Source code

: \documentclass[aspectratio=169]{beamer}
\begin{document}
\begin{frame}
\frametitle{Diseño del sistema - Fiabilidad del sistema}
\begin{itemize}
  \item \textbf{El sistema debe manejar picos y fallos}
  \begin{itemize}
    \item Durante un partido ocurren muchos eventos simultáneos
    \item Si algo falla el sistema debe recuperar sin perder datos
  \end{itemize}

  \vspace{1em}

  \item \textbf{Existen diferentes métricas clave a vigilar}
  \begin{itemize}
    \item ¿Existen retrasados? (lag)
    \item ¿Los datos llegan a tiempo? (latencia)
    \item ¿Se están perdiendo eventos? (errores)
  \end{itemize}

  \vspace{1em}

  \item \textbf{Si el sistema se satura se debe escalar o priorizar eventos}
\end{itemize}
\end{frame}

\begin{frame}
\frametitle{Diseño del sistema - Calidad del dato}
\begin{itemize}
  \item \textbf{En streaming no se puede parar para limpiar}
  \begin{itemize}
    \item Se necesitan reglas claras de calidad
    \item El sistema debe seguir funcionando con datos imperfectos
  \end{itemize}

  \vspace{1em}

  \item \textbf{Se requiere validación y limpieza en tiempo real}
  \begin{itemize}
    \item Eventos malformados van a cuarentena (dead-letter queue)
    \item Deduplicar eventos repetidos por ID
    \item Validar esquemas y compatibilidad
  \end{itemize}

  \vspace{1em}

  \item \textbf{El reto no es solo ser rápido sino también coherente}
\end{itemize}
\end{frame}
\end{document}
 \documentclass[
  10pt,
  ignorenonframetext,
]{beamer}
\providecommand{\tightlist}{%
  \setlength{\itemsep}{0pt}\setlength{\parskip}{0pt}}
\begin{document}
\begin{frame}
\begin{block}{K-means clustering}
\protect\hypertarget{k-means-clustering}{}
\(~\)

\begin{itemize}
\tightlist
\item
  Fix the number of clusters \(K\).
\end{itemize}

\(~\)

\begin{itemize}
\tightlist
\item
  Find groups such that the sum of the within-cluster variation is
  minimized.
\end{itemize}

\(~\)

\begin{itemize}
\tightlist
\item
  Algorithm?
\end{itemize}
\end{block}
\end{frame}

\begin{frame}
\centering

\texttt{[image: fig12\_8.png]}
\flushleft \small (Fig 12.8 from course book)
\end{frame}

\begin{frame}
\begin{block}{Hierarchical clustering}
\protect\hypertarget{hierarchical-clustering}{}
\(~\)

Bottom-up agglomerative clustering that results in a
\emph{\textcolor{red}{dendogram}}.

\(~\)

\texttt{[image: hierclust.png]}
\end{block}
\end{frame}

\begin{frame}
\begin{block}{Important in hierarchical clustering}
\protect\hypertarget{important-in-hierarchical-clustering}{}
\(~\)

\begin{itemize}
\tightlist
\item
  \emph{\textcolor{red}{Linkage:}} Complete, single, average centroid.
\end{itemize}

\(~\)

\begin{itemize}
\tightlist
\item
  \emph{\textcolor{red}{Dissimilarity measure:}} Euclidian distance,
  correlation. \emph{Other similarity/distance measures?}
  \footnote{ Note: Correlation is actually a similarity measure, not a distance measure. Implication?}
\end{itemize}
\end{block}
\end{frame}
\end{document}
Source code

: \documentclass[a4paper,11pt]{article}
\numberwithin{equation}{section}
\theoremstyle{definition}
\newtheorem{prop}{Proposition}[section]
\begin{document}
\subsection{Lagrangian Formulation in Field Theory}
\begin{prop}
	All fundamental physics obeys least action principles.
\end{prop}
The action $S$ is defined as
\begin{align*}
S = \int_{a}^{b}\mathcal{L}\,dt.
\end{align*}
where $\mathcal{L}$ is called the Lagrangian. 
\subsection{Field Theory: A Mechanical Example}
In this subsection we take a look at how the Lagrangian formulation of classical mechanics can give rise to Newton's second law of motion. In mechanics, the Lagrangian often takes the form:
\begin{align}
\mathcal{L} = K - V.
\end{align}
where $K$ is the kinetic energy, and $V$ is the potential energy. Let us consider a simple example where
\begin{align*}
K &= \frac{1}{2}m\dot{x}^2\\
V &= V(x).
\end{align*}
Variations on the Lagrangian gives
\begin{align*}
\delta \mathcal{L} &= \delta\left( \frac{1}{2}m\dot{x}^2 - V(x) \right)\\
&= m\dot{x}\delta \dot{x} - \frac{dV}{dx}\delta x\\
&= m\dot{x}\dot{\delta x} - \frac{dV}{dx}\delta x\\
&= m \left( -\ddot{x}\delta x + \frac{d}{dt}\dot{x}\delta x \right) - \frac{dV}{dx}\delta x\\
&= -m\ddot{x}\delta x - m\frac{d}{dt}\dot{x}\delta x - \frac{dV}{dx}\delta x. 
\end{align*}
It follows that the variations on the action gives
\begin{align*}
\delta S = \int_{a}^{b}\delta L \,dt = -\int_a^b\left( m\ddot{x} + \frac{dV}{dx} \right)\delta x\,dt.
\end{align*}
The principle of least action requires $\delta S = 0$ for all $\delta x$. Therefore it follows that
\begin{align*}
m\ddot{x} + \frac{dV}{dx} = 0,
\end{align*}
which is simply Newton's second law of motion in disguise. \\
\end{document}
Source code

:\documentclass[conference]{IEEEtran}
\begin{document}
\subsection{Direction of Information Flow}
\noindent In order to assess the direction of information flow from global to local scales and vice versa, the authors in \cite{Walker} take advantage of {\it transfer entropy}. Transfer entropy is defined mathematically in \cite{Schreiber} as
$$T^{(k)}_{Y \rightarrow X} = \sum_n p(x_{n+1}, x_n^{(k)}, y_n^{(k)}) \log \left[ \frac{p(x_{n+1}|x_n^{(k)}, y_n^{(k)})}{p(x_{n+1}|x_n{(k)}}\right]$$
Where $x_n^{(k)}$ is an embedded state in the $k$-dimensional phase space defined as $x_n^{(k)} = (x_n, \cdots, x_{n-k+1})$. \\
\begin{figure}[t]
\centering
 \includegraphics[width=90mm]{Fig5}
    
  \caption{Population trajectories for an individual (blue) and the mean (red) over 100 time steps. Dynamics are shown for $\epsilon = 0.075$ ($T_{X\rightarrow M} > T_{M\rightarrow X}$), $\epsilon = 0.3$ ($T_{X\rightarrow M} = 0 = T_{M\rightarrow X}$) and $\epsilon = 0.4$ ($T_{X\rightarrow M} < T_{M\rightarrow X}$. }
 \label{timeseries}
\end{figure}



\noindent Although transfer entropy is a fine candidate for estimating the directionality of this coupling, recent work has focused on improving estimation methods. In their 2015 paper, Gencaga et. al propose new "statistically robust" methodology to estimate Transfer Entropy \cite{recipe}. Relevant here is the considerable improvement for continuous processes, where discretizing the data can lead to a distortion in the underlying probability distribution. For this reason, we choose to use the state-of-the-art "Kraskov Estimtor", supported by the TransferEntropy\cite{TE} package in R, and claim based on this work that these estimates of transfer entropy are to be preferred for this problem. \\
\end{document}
----------------
Your objective: Filter this listing and copy only the lines holding the word "documentclass".

Solution to the exercise:
: \documentclass[aspectratio=169]{beamer}
 \documentclass[
: \documentclass[a4paper,11pt]{article}
:\documentclass[conference]{IEEEtran}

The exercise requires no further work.